Marner has 16 points in 12 games, a 109-point pace in an 82-game season. To put that in context, in the previous 10 seasons the list of players who’ve had 109-point campaigns in their third NHL season goes one deep, according to HockeyReference.com: Evgeni Malkin. The list of third-year players who’ve reached even 100 points since 2008-09 isn’t much longer. Connor McDavid did it. Ditto Nick Backstrom. That’s it.
And as much as it would be easy to dismiss Marner’s early pace as a puck-luck-driven anomaly — he managed just 69 points last season — there’s reason to believe it’s not. A season ago Marner didn’t get the benefit of a decent set of linemates and half-decent playing time until late January. But in the 36 games after Babcock elevated Marner into a top-six role — well, it was electric. Marner scored at a 92-point pace. He reeled off nine points in seven post-season games. And then he arrived in camp, stronger and noticeably more muscled having spent a summer working on his body and his shot, and was reduced to a relative footnote compared to Matthews and Tavares and Nylander and even newly inserted GM Kyle Dubas.
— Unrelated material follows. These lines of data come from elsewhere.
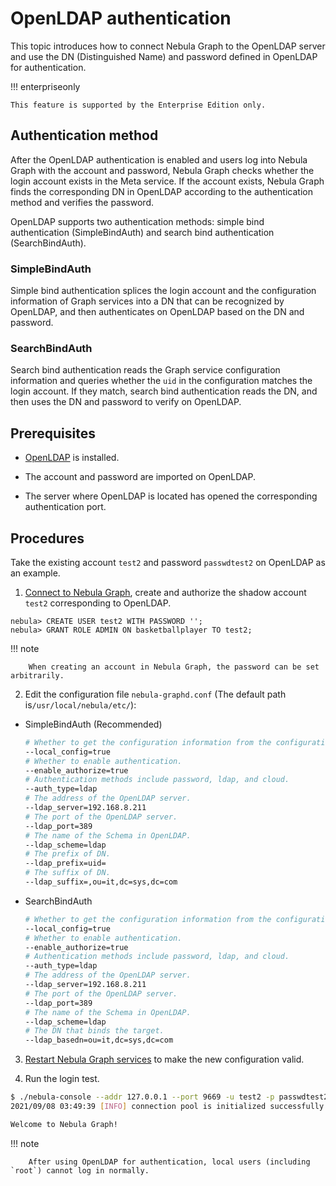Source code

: # OpenLDAP authentication

This topic introduces how to connect Nebula Graph to the OpenLDAP server and use the DN (Distinguished Name) and password defined in OpenLDAP for authentication.

!!! enterpriseonly

    This feature is supported by the Enterprise Edition only.

## Authentication method

After the OpenLDAP authentication is enabled and users log into Nebula Graph with the account and password, Nebula Graph checks whether the login account exists in the Meta service. If the account exists, Nebula Graph finds the corresponding DN in OpenLDAP according to the authentication method and verifies the password.

OpenLDAP supports two authentication methods: simple bind authentication (SimpleBindAuth) and search bind authentication (SearchBindAuth).

### SimpleBindAuth

Simple bind authentication splices the login account and the configuration information of Graph services into a DN that can be recognized by OpenLDAP, and then authenticates on OpenLDAP based on the DN and password.

### SearchBindAuth

Search bind authentication reads the Graph service configuration information and queries whether the `uid` in the configuration matches the login account. If they match, search bind authentication reads the DN, and then uses the DN and password to verify on OpenLDAP.

## Prerequisites

- [OpenLDAP](https://www.openldap.org/) is installed.

- The account and password are imported on OpenLDAP.

- The server where OpenLDAP is located has opened the corresponding authentication port.

## Procedures

Take the existing account `test2` and password `passwdtest2` on OpenLDAP as an example.

1. [Connect to Nebula Graph](../../4.deployment-and-installation/connect-to-nebula-graph.md), create and authorize the shadow account `test2` corresponding to OpenLDAP.

  ```ngql
  nebula> CREATE USER test2 WITH PASSWORD '';
  nebula> GRANT ROLE ADMIN ON basketballplayer TO test2;
  ```

  !!! note

        When creating an account in Nebula Graph, the password can be set arbitrarily.

2. Edit the configuration file `nebula-graphd.conf` (The default path is`/usr/local/nebula/etc/`):

  - SimpleBindAuth (Recommended)

    ```bash
    # Whether to get the configuration information from the configuration file.
    --local_config=true
    # Whether to enable authentication.
    --enable_authorize=true
    # Authentication methods include password, ldap, and cloud.
    --auth_type=ldap
    # The address of the OpenLDAP server.
    --ldap_server=192.168.8.211
    # The port of the OpenLDAP server.
    --ldap_port=389
    # The name of the Schema in OpenLDAP.
    --ldap_scheme=ldap
    # The prefix of DN.
    --ldap_prefix=uid=
    # The suffix of DN.
    --ldap_suffix=,ou=it,dc=sys,dc=com
    ```

  - SearchBindAuth

    ```bash
    # Whether to get the configuration information from the configuration file.
    --local_config=true
    # Whether to enable authentication.
    --enable_authorize=true
    # Authentication methods include password, ldap, and cloud.
    --auth_type=ldap
    # The address of the OpenLDAP server.
    --ldap_server=192.168.8.211
    # The port of the OpenLDAP server.
    --ldap_port=389
    # The name of the Schema in OpenLDAP.
    --ldap_scheme=ldap
    # The DN that binds the target.
    --ldap_basedn=ou=it,dc=sys,dc=com
    ```

3. [Restart Nebula Graph services](../../4.deployment-and-installation/manage-service.md) to make the new configuration valid.

4. Run the login test.

  ```bash
  $ ./nebula-console --addr 127.0.0.1 --port 9669 -u test2 -p passwdtest2
  2021/09/08 03:49:39 [INFO] connection pool is initialized successfully

  Welcome to Nebula Graph!
  ```

  !!! note

        After using OpenLDAP for authentication, local users (including `root`) cannot log in normally.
Speaking of the GM, it’s difficult to fathom why Dubas didn’t sign Marner to a contract extension before this season. The summertime buzz was that an eight-year deal worth an annual average of around $9 million U.S. might have done it. As it is, Marner’s agent, Darren Ferris, said last month that he wasn’t interested in negotiating once the season began. And as for taking a hometown discount, Ferris told TSN radio a while back: “Mitch did that on his first contract, even against my wishes.”
Ferris was referring to Marner forgoing the so-called B-schedule bonuses on his entry-level contract, bonuses Matthews was given despite then-GM Lou Lamoriello’s no-bonus rhetoric.
In any case, Marner is going to be expensive. Look at the company he’s keeping. Marner, who’s just 21, has 146 points through his first 171 NHL games. Tavares, at the same juncture of his career, had 12 fewer points, Jack Eichel had 10 fewer points, Jonathan Toews four fewer. Patrick Kane, through 171 games, put up four more points than Marner. But Kane, at that juncture, had played 300 more minutes — the equivalent of about 17 more games at 17 minutes a night. None of those players currently earns a cap hit less than $10 million U.S.
And Marner, thanks to relatively meagre ice time, can’t be judged fairly by simple point totals. Measure him with a more advanced stat — points per 60 minutes since 2007, courtesy of Corsica Hockey — and he jumps up a level. This is a list populated by the game’s very elite. Sidney Crosby leads it. Malkin is second. McDavid is third, Matthews fourth. And Marner ranks 10th, not far behind the likes of Alex Ovechkin, Nikita Kucherov, Kane and Steven Stamkos.
In other words, on almost any other team, with almost any other set of teammates, he’s a no-question No. 1 guy. And with this opportunity staring him in the face, with Matthews hurt and Nylander unsigned, who’d bet against him finishing No. 1 on Toronto’s scoring chart for a second straight year? Ferris has said he won’t negotiate in-season. Dubas ought to test that premise. Long underestimated, one gets the feeling Marner is of no mind to be underpaid. And the price doesn’t appear to be going down.